_WHAT THE TASK ASKS_
Pull every line with "start" from the data below and copy it.

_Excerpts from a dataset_
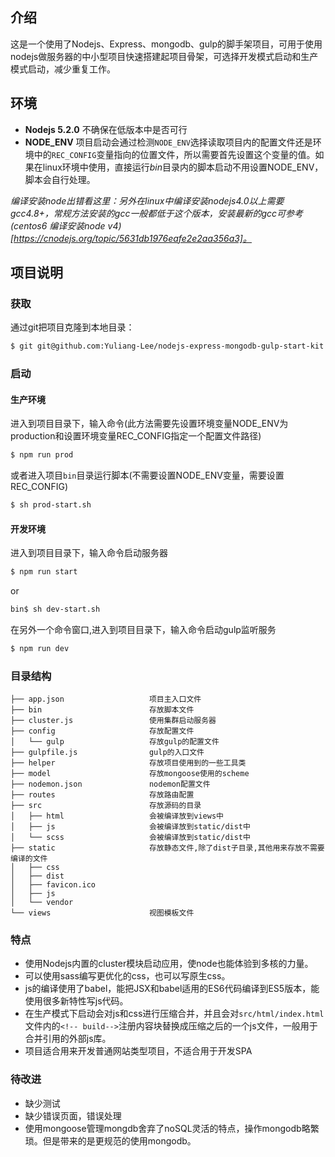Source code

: ## 介绍
这是一个使用了Nodejs、Express、mongodb、gulp的脚手架项目，可用于使用nodejs做服务器的中小型项目快速搭建起项目骨架，可选择开发模式启动和生产模式启动，减少重复工作。

## 环境

* **Nodejs 5.2.0** 不确保在低版本中是否可行
* **NODE_ENV** 项目启动会通过检测`NODE_ENV`选择读取项目内的配置文件还是环境中的`REC_CONFIG`变量指向的位置文件，所以需要首先设置这个变量的值。如果在linux环境中使用，直接运行*bin*目录内的脚本启动不用设置NODE_ENV，脚本会自行处理。

*编译安装node出错看这里：另外在linux中编译安装nodejs4.0以上需要gcc4.8+，常规方法安装的gcc一般都低于这个版本，安装最新的gcc可参考(centos6 编译安装node v4)[https://cnodejs.org/topic/5631db1976eafe2e2aa356a3]。*

## 项目说明

### 获取

通过git把项目克隆到本地目录：

```bash
$ git git@github.com:Yuliang-Lee/nodejs-express-mongodb-gulp-start-kit.git
```

### 启动

#### 生产环境

进入到项目目录下，输入命令(此方法需要先设置环境变量NODE_ENV为production和设置环境变量REC_CONFIG指定一个配置文件路径)

```bash
$ npm run prod
```

或者进入项目`bin`目录运行脚本(不需要设置NODE_ENV变量，需要设置REC_CONFIG)

```bash
$ sh prod-start.sh
```

#### 开发环境

进入到项目目录下，输入命令启动服务器

```bash
$ npm run start
```

or

```bash
bin$ sh dev-start.sh
```

在另外一个命令窗口,进入到项目目录下，输入命令启动gulp监听服务

```bash
$ npm run dev
```

### 目录结构

```
├── app.json                   项目主入口文件
├── bin                        存放脚本文件
├── cluster.js                 使用集群启动服务器
├── config                     存放配置文件
│   └── gulp                   存放gulp的配置文件
├── gulpfile.js                gulp的入口文件
├── helper                     存放项目使用到的一些工具类
├── model                      存放mongoose使用的scheme
├── nodemon.json               nodemon配置文件
├── routes                     存放路由配置
├── src                        存放源码的目录
│   ├── html                   会被编译放到views中
│   ├── js                     会被编译放到static/dist中
│   └── scss                   会被编译放到static/dist中
├── static                     存放静态文件,除了dist子目录,其他用来存放不需要编译的文件
│   ├── css
│   ├── dist
│   ├── favicon.ico
│   ├── js
│   └── vendor
└── views                      视图模板文件
```

### 特点

* 使用Nodejs内置的cluster模块启动应用，使node也能体验到多核的力量。
* 可以使用sass编写更优化的css，也可以写原生css。
* js的编译使用了babel，能把JSX和babel适用的ES6代码编译到ES5版本，能使用很多新特性写js代码。
* 在生产模式下启动会对js和css进行压缩合并，并且会对`src/html/index.html`文件内的`<!-- build-->`注册内容块替换成压缩之后的一个js文件，一般用于合并引用的外部js库。
* 项目适合用来开发普通网站类型项目，不适合用于开发SPA

### 待改进

* 缺少测试
* 缺少错误页面，错误处理
* 使用mongoose管理mongdb舍弃了noSQL灵活的特点，操作mongodb略繁琐。但是带来的是更规范的使用mongodb。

_ANSWER TO THIS EXERCISE_
$ git git@github.com:Yuliang-Lee/nodejs-express-mongodb-gulp-start-kit.git
$ sh prod-start.sh
$ npm run start
bin$ sh dev-start.sh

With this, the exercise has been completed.